### Task description
Quote the entries below from the line with "This static method" through the line with "btn = QPushButton('Button', self)", both ends included, and only those lines.
━━━ Available records
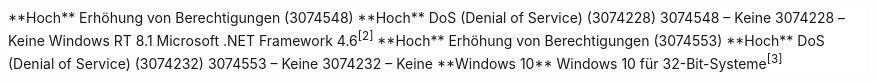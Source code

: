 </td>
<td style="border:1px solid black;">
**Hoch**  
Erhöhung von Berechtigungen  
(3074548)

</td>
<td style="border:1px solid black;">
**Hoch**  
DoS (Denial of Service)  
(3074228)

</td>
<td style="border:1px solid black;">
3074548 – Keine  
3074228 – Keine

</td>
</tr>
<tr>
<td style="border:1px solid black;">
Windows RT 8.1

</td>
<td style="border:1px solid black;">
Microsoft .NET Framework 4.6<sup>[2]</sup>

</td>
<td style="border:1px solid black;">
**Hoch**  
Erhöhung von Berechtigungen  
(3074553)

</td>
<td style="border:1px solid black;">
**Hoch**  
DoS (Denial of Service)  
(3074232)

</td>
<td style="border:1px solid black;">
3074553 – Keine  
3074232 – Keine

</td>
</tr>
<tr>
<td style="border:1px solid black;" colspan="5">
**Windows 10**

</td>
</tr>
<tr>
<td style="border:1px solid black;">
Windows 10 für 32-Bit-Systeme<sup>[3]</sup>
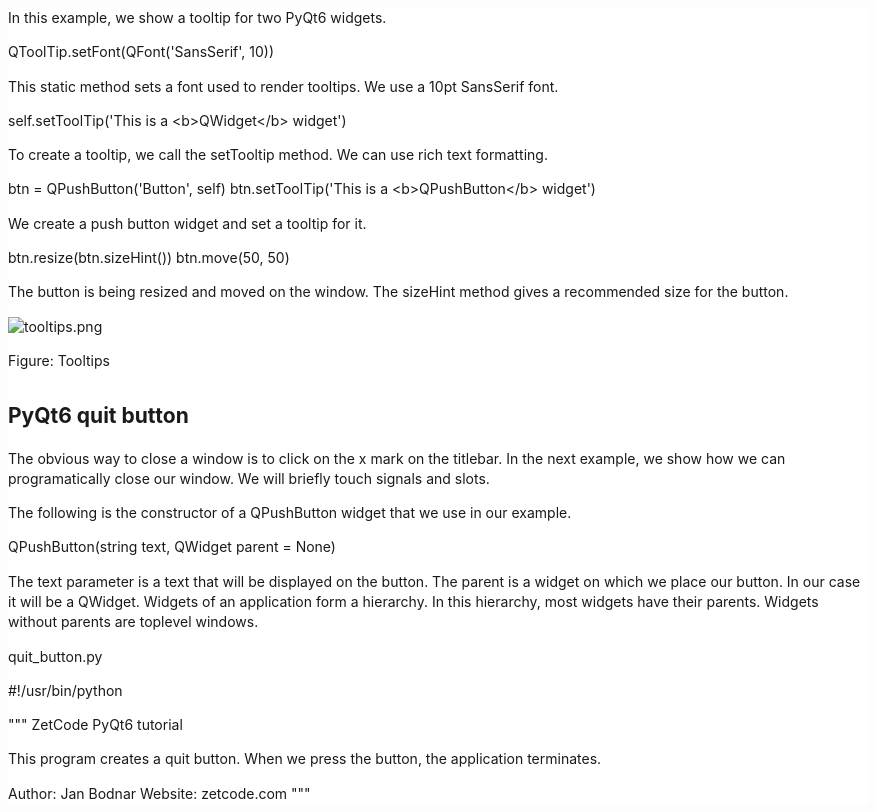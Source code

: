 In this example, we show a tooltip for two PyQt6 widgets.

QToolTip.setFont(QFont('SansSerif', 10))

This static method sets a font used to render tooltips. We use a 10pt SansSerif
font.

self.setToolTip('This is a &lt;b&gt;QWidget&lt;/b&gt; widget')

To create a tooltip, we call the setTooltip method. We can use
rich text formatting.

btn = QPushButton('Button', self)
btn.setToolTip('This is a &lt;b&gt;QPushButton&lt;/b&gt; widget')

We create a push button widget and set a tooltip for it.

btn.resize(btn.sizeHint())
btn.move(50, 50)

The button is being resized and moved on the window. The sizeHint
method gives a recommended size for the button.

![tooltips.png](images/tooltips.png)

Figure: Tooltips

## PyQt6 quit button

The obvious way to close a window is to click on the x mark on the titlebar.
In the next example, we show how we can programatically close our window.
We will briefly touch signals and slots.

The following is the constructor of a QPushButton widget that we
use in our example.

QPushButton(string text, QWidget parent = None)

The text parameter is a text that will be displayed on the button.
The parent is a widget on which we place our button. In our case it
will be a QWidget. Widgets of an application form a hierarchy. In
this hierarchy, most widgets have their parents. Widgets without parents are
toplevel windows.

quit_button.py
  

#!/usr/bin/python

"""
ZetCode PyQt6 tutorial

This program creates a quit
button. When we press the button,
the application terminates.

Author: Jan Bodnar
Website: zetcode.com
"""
━━━━━━
━━━ Available records
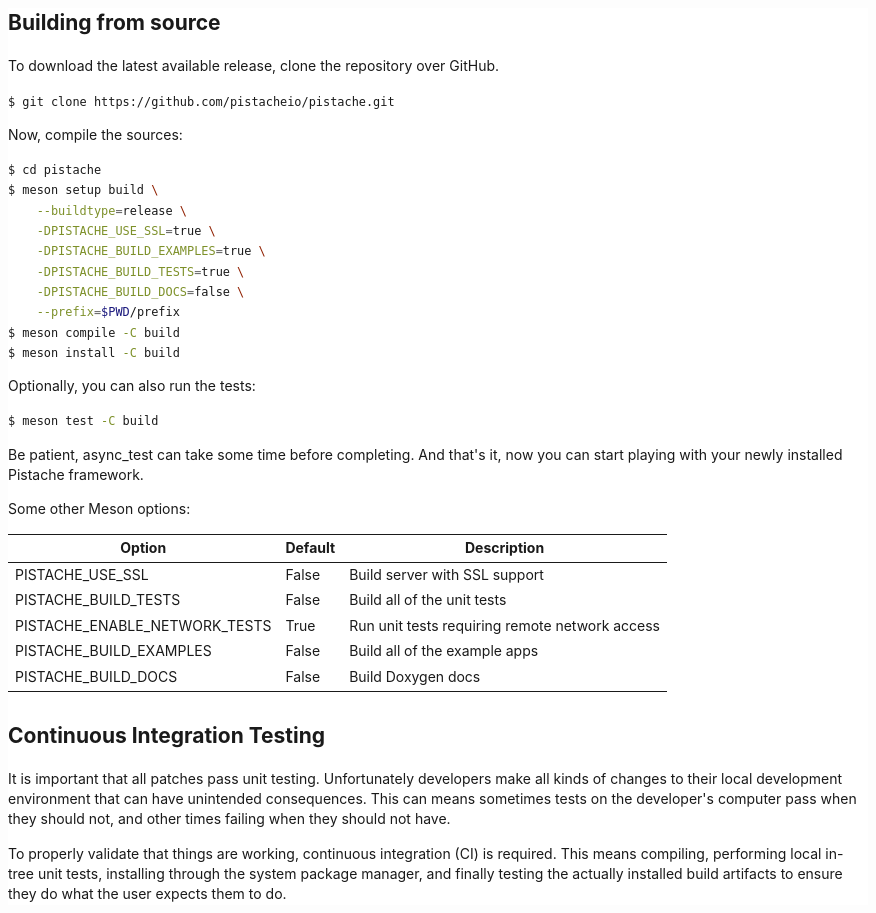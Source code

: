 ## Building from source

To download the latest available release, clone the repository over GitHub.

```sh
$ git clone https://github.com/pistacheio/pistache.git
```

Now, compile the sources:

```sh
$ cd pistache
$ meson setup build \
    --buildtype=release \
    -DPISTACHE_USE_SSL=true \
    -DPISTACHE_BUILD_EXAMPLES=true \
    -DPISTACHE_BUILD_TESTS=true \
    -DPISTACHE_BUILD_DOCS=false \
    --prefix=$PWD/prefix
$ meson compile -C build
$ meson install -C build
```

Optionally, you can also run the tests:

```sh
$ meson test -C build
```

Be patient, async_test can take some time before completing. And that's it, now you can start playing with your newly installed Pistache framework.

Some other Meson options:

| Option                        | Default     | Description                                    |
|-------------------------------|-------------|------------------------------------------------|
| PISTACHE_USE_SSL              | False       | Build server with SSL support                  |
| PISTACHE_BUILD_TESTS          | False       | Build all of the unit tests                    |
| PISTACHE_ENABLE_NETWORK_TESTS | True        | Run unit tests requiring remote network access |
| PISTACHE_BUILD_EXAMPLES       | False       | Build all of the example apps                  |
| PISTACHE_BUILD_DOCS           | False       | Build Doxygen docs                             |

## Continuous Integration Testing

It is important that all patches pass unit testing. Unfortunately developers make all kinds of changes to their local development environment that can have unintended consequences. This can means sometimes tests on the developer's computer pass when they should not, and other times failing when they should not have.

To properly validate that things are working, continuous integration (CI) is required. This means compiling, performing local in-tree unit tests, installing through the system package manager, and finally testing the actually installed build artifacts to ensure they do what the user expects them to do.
━━━━━━
━━━ Available records
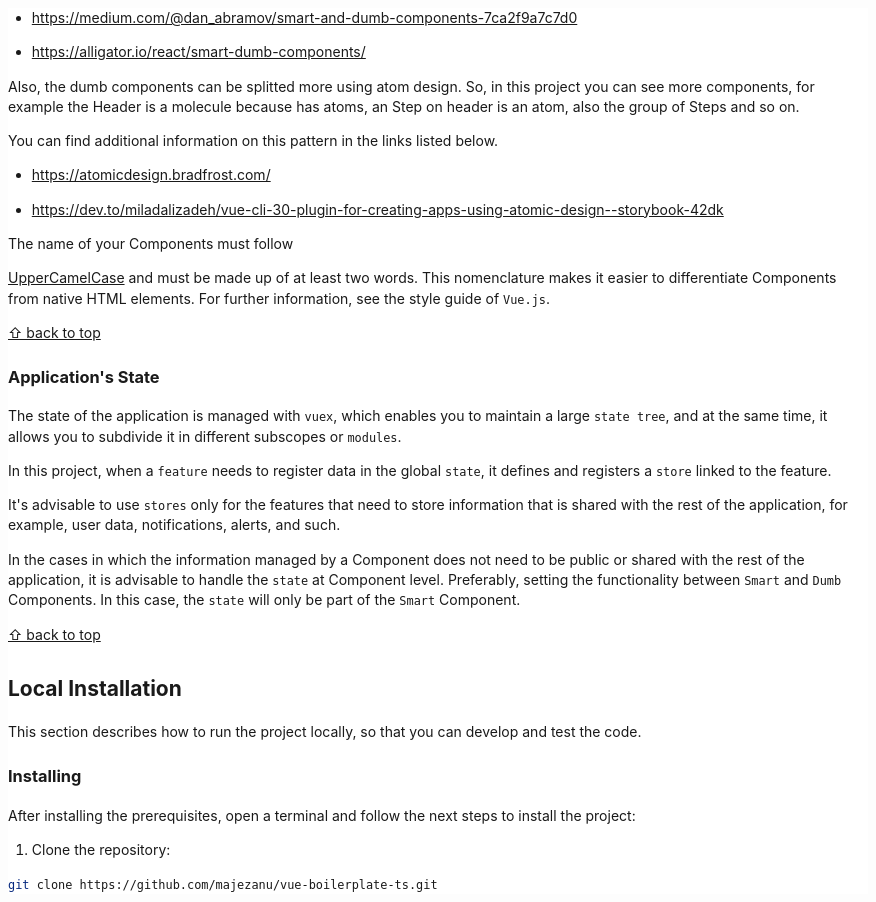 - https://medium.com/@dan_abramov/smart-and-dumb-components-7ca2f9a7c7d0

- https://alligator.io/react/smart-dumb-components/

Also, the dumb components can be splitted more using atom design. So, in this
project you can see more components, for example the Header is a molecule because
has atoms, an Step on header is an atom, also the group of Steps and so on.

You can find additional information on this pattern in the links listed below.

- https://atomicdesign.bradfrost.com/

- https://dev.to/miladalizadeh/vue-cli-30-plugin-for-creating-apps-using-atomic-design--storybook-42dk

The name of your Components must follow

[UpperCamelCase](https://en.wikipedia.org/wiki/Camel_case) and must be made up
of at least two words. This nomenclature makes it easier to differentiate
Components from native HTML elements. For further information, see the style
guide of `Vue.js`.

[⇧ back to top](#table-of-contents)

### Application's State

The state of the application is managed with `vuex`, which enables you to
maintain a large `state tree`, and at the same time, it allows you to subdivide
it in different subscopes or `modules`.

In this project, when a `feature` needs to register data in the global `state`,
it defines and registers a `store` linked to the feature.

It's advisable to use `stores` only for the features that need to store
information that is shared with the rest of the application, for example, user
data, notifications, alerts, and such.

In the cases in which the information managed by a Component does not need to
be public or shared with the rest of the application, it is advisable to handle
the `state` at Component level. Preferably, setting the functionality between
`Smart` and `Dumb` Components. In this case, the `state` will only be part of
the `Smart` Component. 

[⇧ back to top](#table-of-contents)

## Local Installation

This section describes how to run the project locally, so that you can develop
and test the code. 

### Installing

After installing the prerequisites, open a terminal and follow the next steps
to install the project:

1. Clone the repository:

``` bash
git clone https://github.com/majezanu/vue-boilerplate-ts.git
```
━━━━━━
### Response to the exercise
This static method sets a font used to render tooltips. We use a 10pt SansSerif
font.

self.setToolTip('This is a &lt;b&gt;QWidget&lt;/b&gt; widget')

To create a tooltip, we call the setTooltip method. We can use
rich text formatting.

btn = QPushButton('Button', self)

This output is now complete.